Selectmen talk traffic, money, wayfinding
Rahul Anand, new owner of the former Romar bowling alley at 19 By-Way, is seeking Boothbay Harbor’s approval of a traffic plan for when the building is demolished this spring. On March 13, Knickerbocker Group Architectural Designers Randy Smith and Zander Shaw presented selectmen with the proposed traffic plan that would be put in place during the two-phase project.
Smith said, with planning board approval in April, it should take about a month to remove asbestos, add site fencing, demolish the building, and demobilize. The footprint the building leaves will be surrounded by fencing with fabric and graphics.
“We’re proposing to close off the existing By-Way sidewalk and demolish it as part of the construction. We would put up Jersey barriers and reroute pedestrian traffic from April 17 through Memorial Day,” Smith said. The waist-high barriers are tapered and made of concrete or plastic. The road’s width and vehicular traffic would remain unchanged, Smith said. Pedestrian traffic will be rerouted through eight parking spaces.
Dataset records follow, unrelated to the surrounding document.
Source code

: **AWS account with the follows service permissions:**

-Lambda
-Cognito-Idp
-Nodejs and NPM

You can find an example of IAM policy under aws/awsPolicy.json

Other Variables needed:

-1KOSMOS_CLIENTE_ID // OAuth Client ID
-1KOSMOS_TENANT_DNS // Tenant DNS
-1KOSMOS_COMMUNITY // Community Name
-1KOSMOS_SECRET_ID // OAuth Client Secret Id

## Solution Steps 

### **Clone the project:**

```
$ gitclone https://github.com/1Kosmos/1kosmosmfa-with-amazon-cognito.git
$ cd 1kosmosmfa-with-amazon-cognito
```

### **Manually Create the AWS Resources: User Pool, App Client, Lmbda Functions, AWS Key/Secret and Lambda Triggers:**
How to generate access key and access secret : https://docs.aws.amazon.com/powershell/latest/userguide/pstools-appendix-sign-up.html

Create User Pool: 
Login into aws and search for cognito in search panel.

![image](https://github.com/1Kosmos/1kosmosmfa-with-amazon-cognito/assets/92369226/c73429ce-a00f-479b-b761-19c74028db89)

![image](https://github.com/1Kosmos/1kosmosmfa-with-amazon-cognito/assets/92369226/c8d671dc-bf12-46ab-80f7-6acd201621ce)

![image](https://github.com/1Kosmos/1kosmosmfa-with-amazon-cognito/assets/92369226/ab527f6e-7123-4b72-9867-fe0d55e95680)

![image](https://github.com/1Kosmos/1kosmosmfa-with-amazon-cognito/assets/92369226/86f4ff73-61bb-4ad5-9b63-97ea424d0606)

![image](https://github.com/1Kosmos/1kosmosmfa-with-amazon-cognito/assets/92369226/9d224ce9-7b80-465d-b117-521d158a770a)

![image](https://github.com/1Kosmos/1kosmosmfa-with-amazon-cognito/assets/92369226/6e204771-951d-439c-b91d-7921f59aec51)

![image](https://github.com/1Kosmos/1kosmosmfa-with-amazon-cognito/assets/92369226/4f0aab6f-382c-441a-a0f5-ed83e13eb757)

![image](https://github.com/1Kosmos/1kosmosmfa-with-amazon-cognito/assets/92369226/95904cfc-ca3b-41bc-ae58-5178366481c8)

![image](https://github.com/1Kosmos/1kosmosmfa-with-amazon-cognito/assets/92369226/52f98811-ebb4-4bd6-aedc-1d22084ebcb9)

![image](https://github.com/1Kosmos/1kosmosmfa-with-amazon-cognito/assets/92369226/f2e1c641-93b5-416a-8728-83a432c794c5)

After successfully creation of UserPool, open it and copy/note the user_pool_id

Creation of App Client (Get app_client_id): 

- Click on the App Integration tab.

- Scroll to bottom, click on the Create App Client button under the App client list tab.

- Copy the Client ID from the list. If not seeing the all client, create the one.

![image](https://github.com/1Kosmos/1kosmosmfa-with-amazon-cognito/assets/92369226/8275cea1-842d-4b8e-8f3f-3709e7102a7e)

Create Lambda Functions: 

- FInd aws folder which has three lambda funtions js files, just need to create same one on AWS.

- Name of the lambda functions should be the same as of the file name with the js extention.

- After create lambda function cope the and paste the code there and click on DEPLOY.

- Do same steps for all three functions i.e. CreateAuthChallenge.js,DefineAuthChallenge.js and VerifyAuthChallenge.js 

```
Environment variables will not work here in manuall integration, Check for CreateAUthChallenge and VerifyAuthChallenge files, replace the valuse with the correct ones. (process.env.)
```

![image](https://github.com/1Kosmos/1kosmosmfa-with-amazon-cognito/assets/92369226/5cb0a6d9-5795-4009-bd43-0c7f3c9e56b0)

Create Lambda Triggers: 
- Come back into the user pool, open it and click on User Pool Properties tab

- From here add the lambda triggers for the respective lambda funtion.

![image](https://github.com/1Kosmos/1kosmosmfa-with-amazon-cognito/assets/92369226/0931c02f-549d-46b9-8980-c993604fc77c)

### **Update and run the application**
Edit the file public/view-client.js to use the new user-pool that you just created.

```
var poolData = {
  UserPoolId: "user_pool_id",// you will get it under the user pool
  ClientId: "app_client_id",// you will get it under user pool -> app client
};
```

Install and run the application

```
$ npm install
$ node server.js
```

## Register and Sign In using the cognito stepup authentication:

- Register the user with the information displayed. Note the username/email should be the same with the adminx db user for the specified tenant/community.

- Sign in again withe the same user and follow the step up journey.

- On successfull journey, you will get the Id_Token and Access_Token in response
“You’re going to have a hard sell giving up those spaces,” Town Manager Tom Woodin said.
Smith said perhaps the demolished sidewalk could be re-poured after demolition, and demolished again when construction begins in September.
Fiona Dunlap, whose business the Harborside Tavern abuts 19 By-Way, discussed daily issues caused by delivery trucks in the area. “From 7 a.m. to 11:30 a.m., there’s a massive bottleneck,” she said. It was also mentioned that emergency vehicles face a tight squeeze.
“We plan on taking 99 percent of deliveries by redirecting them to come down to the lower parking lot. That would be our staging area and where we would take and receive all our deliveries,” Smith said. Shaw said they would try not to add to the congestion on By-Way. Smith said project construction workers will carpool or find offsite parking.
Selectmen reminded Knickerbocker representatives that pedestrian and vehicular traffic and parking are at a premium through December during the Festival of Lights, when the downtown area will be open for business.
Selectman Mike Tomko suggested a moveable fence be installed around the project. When work is done for the day, the fence could be moved closer, allowing more room for pedestrians and vehicles. Smith agreed it might be an option, and thanked the selectmen for their feedback.
Joint Economic Development Committee
Selectman Wendy Wolf had several items to report on from the Boothbay-Boothbay Harbor Joint Economic Development Committee (JEDC). The first focused on establishing a reconciliation system to balance the equal sharing of JEDC expenditures between the towns. Officials from both towns are working on consistency. It’s been a learning process, she said.
Wolf also said the JEDC is developing a request for proposals to hire a municipal/urban-rural planning consultant to prioritize economic development projects.
Wolf asked the selectmen to help finance a wayfinding consulting firm to provide signage specific to the environmental flavor of the Boothbay region. “It’s an assessment of the values and visions of who we are. How does the peninsula present itself in a way that projects the community?”
A wayfinding committee within the JEDC chose Gamble Design Inc. from Portsmouth, New Hampshire, due to the firm’s comprehensive view of what it would take to start the process.
Total costs for the initial stages will be $12,000. The JEDC has obtained a grant of $3,000, which will be matched by the Boothbay and Boothbay Harbor Boards of Selectmen, each of which will contribute $1,500. The remaining $6,000 will come from JEDC funds, to be divided evenly between Boothbay and Boothbay Harbor. Boothbay Harbor selectmen approved Wolf's request.
Flood level study
Portland-based Milone & MacBroom Inc. will perform a flood level study on several Boothbay Harbor businesses, Tomko announced. Last fall, the state awarded the town $2,500 toward the research. The town matched it, he said.
Twenty-nine businesses have been identified as having the potential to be affected by flooding. Placement of electrical panels, propane tanks, doors, windows and other items at possible risk will be noted. When the study is completed, Milone & MacBroom engineers will make recommendations to each business. “There is no obligation to follow the recommendations, which will be confidential. It’s more about being aware,” Tomko said. Studies will begin in April or May and reports will be produced in the fall.
In other business, Woodin announced a search for a new assistant harbor master. An ad will run in the Boothbay Register.
The board appointed David Profit to the budget committee. “I’ve known Dave for over five years. He has an outstanding record as a police officer. I’d love to have him as a budget committee member and on other committees, as well,” said Tomko. Profit’s term will begin in January 2018.
Scott Campbell and Ken Desmond will attend the March 27 meeting to discuss EMA training, Woodin announced.
The next meeting is Monday, March 27 at the town office.